While, however, some of her crew had been killed and some wounded, 'The Bashful Maid' herself had by no means emerged scatheless from her encounters. Eugène was foolish enough to experience a thrill of pride while he marked the grim holes, planked and caulked, in her sides; the workmanlike splicing of such yards and spars as had not suffered too severely for repair, and the carefully-mended foresail, now white and weather-bleached, save where the breadths of darker, newer canvas betrayed it had been riddled by round-shot.

But soon his impressionable temperament, catching the influence of the hour, threw off its warlike thoughts and abandoned itself to those gentler associations that could hardly fail to be in the ascendant.

The night was such as is only to be seen in the tropics. Above, like golden lamps, the stars were flaming rather than twinkling in the sky; while low down on the horizon a broad moon, rising from the sea, spread a lustrous path along the gently-heaving waves to the very ship's side; a path on which myriads of glittering fairies seem to dance and revel, and disappear in changing sparkles of light.
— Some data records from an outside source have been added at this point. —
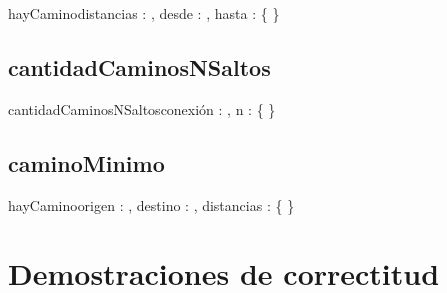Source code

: \documentclass[10pt,a4paper]{article}
\begin{document}
\begin{proc}{hayCamino}{\In distancias : \TLista{\TLista{\ent}}, \In desde : \ent, \In hasta : \ent}{\bool \{ } 
	\asegura{\{\True\}}
	\}
\end{proc}

\subsection{cantidadCaminosNSaltos}

\begin{proc}{cantidadCaminosNSaltos}{\Inout conexión : \TLista{\TLista{\ent}}, \In n : \ent}{ \{ } 
	\requiere{\{ \True\}}
	\asegura{\{\True\}}
	\}
\end{proc}

\subsection{caminoMinimo}

\begin{proc}{hayCamino}{\In origen : \ent, \In destino : \ent, \In distancias : \TLista{\TLista{\ent}}}{\TLista{\ent} \{ } 
	\requiere{\{ \True \}}
	\asegura{\{\True\}}
	\}
\end{proc}

\section{Demostraciones de correctitud}
\end{document}
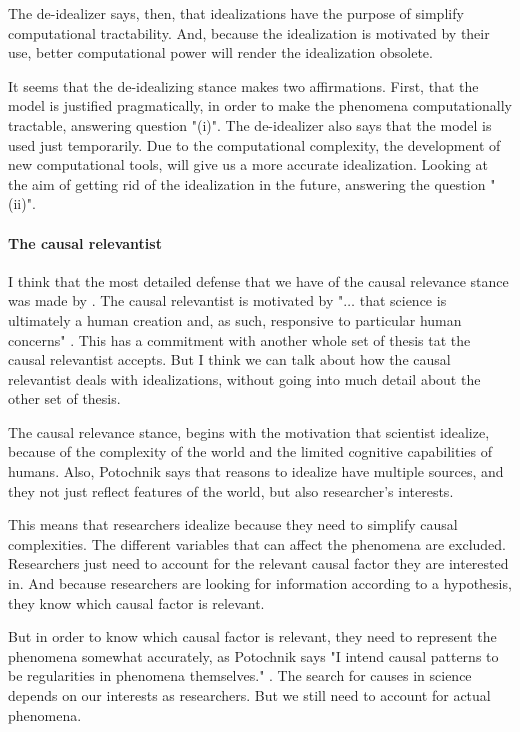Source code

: The de-idealizer says, then, that idealizations have the purpose of simplify computational tractability.
And, because the idealization is motivated by their use, better computational power will render the idealization obsolete.

It seems that the de-idealizing stance makes two affirmations.
First, that the model is justified pragmatically, in order to make the phenomena computationally tractable, answering question "(i)".
The de-idealizer also says that the model is used just temporarily.
Due to the computational complexity, the development of new computational tools, will give us a more accurate idealization.
Looking at the aim of getting rid of the idealization in the future, answering the question "(ii)".

\paragraph{The causal relevantist}

I think that the most detailed defense that we have of the causal relevance stance was made by \cite{Potochnik2017-POTIAT-3}.
The causal relevantist is motivated by "$\ldots$ that science is ultimately a human creation and, as such, responsive to particular human concerns" \parencite[][p. 11]{Potochnik2017-POTIAT-3}.
This has a commitment with another whole set of thesis tat the causal relevantist accepts.
But I think we can talk about how the causal relevantist deals with idealizations, without going into much detail about the other set of thesis.

The causal relevance stance, begins with the motivation that scientist idealize, because of the complexity of the world and the limited cognitive capabilities of humans.
Also, Potochnik says that reasons to idealize have multiple sources, and they not just reflect features of the world, but also researcher's interests.

This means that researchers idealize because they need to simplify causal complexities.
The different variables that can affect the phenomena are excluded.
Researchers just need to account for the relevant causal factor they are interested in.
And because researchers are looking for information according to a hypothesis, they know which causal factor is relevant.

But in order to know which causal factor is relevant, they need to represent the phenomena somewhat accurately, as Potochnik says "I intend causal patterns to be regularities in phenomena themselves." \parencite[][p. 25]{Potochnik2017-POTIAT-3}.
The search for causes in science depends on our interests as researchers.
But we still need to account for actual phenomena.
Through all this blaze of beauty, the brigantine glided smoothly and steadily on her course. For several days and nights not a sail had been altered, not a rope shifted, before that soft and balmy breeze. The men had nothing to do but tell each other interminable yarns and smoke. It was the fair side of the medal, the bloom on the fruit, the smooth of the profession, this enchanted voyage over an enchanted sea.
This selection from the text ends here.